Paper: Visual Momentum

2022/12/08

Paper: Visual Momentum

Today's paper, Visual Momentum: A Concept to Improve the Cognitive Coupling of Person and Computer is a David Woods paper he framed as follows on Twitter:

todays HCI [Human-Computer Interaction] has very very low visual momentum. Tech companies think this is good; Ops worlds have to do workarounds so much they think this is normal & necessary. Neither is true. design has gone backwards

Woods wrote this paper in the 80s but this recently decided to call out tech companies on our terrible Human-Computer Interfaces (HCIs) in a tweet quoted above, for having “low visual momentum”

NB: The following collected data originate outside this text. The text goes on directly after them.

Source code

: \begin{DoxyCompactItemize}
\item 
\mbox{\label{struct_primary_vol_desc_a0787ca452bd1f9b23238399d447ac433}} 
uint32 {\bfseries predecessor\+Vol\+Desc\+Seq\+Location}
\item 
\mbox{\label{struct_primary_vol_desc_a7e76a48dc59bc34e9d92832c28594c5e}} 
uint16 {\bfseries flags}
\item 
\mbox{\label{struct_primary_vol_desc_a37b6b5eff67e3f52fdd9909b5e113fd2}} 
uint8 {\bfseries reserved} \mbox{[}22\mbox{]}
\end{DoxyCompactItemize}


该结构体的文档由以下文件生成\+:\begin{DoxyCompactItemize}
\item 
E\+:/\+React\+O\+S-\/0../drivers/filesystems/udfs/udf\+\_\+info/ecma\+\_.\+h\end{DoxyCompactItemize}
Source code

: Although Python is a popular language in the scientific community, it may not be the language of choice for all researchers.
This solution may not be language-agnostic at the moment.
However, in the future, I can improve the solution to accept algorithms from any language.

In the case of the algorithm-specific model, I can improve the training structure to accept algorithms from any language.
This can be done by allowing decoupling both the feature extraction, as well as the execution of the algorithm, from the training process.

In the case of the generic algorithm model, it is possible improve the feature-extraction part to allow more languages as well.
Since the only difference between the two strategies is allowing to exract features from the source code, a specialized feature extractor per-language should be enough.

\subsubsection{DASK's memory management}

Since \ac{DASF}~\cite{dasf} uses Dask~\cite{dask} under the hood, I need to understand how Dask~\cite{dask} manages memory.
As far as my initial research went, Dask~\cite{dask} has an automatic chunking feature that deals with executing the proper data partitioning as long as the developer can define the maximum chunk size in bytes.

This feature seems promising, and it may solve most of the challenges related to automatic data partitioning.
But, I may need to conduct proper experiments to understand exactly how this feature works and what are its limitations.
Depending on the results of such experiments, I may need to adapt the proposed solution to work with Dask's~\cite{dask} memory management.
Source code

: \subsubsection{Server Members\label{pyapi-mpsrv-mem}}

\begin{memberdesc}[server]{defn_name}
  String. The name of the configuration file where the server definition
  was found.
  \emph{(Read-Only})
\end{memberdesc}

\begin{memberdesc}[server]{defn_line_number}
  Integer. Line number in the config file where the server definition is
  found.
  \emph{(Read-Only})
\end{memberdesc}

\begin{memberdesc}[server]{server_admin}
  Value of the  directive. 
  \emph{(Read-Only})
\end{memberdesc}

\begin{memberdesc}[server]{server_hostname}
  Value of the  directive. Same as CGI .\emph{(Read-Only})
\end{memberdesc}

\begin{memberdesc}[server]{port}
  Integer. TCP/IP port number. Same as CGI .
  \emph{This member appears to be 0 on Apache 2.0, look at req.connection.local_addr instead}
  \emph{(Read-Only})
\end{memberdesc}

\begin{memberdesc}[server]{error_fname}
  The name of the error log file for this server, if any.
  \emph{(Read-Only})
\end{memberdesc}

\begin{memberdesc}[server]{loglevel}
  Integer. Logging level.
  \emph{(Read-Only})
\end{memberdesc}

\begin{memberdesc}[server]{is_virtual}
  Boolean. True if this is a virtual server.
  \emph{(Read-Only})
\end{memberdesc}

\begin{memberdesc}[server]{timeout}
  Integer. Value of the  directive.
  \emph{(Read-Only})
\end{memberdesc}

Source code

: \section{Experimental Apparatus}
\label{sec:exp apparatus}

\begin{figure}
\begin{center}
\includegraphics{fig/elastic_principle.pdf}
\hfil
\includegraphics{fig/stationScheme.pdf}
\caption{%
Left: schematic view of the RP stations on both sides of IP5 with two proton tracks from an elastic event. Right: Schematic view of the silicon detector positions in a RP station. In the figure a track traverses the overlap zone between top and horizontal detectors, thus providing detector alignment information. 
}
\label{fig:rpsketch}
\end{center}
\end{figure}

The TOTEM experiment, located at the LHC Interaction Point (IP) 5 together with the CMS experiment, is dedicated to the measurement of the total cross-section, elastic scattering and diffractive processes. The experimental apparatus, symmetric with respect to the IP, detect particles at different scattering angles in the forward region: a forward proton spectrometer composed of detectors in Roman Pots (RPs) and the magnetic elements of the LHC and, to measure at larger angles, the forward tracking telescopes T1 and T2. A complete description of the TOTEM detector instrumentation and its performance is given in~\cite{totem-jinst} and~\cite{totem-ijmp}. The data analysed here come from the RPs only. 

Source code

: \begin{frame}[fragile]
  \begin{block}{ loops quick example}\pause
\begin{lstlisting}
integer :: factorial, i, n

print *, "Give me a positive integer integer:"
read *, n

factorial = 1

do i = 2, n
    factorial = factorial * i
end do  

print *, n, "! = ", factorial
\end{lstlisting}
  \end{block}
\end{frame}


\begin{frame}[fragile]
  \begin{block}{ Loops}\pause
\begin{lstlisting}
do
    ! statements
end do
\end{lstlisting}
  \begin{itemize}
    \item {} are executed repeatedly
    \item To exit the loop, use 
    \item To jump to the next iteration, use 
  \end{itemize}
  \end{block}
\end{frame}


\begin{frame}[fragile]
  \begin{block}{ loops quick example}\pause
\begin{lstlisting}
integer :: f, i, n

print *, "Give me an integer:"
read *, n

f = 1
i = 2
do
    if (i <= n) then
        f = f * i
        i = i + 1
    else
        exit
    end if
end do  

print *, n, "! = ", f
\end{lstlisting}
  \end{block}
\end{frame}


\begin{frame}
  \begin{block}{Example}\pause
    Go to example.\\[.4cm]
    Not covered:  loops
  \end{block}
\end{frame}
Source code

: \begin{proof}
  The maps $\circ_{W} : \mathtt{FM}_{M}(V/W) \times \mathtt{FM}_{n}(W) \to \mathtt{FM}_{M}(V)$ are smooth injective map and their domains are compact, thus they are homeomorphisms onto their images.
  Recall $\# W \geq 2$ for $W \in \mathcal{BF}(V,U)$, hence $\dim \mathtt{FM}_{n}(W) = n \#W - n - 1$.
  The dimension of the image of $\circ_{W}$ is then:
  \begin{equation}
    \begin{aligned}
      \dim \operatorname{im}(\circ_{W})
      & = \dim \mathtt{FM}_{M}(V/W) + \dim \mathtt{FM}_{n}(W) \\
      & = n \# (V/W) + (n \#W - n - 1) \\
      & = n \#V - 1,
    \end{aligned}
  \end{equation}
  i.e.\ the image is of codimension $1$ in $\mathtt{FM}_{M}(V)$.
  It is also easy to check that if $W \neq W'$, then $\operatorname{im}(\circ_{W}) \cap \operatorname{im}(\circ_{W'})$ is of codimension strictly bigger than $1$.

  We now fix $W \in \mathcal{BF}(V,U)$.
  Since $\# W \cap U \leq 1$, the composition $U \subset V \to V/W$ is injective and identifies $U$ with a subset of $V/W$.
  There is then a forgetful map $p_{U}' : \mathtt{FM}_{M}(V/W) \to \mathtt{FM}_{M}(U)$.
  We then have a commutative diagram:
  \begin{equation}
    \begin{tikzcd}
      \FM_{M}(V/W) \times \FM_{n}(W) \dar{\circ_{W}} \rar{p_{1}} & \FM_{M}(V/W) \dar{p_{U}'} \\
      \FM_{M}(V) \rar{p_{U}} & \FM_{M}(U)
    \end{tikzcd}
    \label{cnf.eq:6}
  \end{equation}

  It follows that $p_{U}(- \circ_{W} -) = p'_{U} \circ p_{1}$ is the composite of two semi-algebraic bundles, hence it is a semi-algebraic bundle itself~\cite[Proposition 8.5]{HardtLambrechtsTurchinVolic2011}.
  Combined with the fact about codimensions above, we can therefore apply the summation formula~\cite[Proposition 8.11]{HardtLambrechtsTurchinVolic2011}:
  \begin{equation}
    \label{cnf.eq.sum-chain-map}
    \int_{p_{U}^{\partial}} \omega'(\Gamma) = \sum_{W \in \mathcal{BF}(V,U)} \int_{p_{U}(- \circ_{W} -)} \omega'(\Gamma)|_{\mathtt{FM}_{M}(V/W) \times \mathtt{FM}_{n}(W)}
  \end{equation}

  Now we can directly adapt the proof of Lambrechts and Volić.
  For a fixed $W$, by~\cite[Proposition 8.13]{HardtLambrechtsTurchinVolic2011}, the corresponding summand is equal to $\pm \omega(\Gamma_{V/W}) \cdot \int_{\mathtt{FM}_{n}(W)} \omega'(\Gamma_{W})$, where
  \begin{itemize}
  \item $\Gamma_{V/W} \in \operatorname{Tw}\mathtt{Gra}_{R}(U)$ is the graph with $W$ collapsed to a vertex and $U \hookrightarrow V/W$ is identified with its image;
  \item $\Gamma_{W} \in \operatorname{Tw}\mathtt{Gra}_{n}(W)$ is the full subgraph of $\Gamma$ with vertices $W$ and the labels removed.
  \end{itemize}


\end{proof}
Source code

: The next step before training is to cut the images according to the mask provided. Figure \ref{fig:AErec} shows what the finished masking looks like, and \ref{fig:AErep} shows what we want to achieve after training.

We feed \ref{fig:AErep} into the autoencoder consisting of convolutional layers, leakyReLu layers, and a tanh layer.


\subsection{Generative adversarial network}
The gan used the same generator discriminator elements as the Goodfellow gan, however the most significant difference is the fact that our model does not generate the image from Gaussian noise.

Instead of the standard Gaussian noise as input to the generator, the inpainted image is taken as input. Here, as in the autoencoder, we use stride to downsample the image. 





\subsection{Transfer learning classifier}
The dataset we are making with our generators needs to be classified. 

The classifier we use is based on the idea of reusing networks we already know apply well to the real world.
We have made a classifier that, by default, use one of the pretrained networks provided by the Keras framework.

He defines visual momentum as “a measure of the user’s ability to extract and integrate information across displays, in other words, as a measure of the distribution of attention” and states:

When the viewer looks to a new display there is a mental reset time; that is, it takes time for the viewer to establish the context for the new scene. The amount of visual momentum supported by a display system is inversely proportional to the mental effort required to place a new display into the context of the total data base and the user’s information needs. When visual momentum is high, there is an impetus or continuity across successive views which supports the rapid comprehension of data following the transition to a new display. It is analogous to a good cut from one scene or view to another in film editing. Low visual momentum is like a bad cut in film editing—one that confuses the viewer or delays comprehension. Each transition to a new display then becomes an act of total replacement (i.e. discontinuous); both display content and structure are independent of previous “glances” into the data base. The user’s mental task when operating with discontinuous display transitions is much like assembling a puzzle when there is no picture of the final product as a reference and when there are no relationships between the data represented on each piece.

He says that not doing this right tends to often show up in ways interpreted to be “memory bottlenecks,” where people get lost in their displays and information. He warns that those are not memory issues, but symptoms of mismatches of the human-machine cognitive system (the machine isn’t being helpful or playing to the human’s expectations and the human is adjusting)

Woods writes in a dense style (colleagues describe it as "Woodsian"), but if I get it all right and reword it briefly, he states that humans are good at spatial cognition and that playing to that strength reduces the cognitive cost of dealing with information. The layout and transitions for displays/graphs/charts/whatever can be used to give information about what the data they contain represents and how it connects to the rest; not doing this means that we must use a different costlier type of attention to keep track of everything mentally.

He creates a gradient of visual momentum sources, and defines each of them, using ‘maps’ as an abstract metaphor (you can think of them as literal maps, but also just as “organization structure” and he seems to hint at the latter):

A gradient from low visual momentum (discontinuous, serial presentation) to high visual momentum (continuous, parallel presentation) with steps labelled: total replacement, fixed format replacement, long shot, perceptual landmarks, overlap: physical/functional, spatial representation, and spatial cognition

My interpretation of which is:

total replacement / fixed format data replacement are just flashing a new page
long shot is about providing a summary view of status that contextualizes later views or direct digging from there
perceptual landmarks is about providing contextual cues for a display to lead to another such that you could follow information across locations
display overlap is about using layers to show multiple sources over a single visual framework, tied together by function. Inherently more limited due to the presentation surface (I’m having a hard time breaking out of the “map” analogy here, but I could imagine being able to highlight the data path probed by some user-facing alert to contextualize components involved and their state)
spatial representation is about making use of the layout of presented data to also provide further information about their meaning and the location you’re in right now. He mentions navigable topologies of databases info, route knowledge (and breadcrumbs), maps to supplement menus, etc.
spatial cognition: finding ways to represent systems through analogies of ‘routes’ that can be selected and navigated, since these can be laid out and considered in parallel; it requires a spatial framework that focuses on relationships between components

It’s followed by a short discussion on the way people process such information, and the iterative nature of sensemaking compared to the cost of navigating displays while holding on to context.

Anyway, I found that paper super interesting in the context of “y’all computer ops folks have shitty support for people overviewing a system and it takes a lot of cognitive load”, and there's a lot to think about in terms of how much of our systems never really go past the first few rungs on that ladder. It's worth reading if you're looking at providing better support to humans working with computers.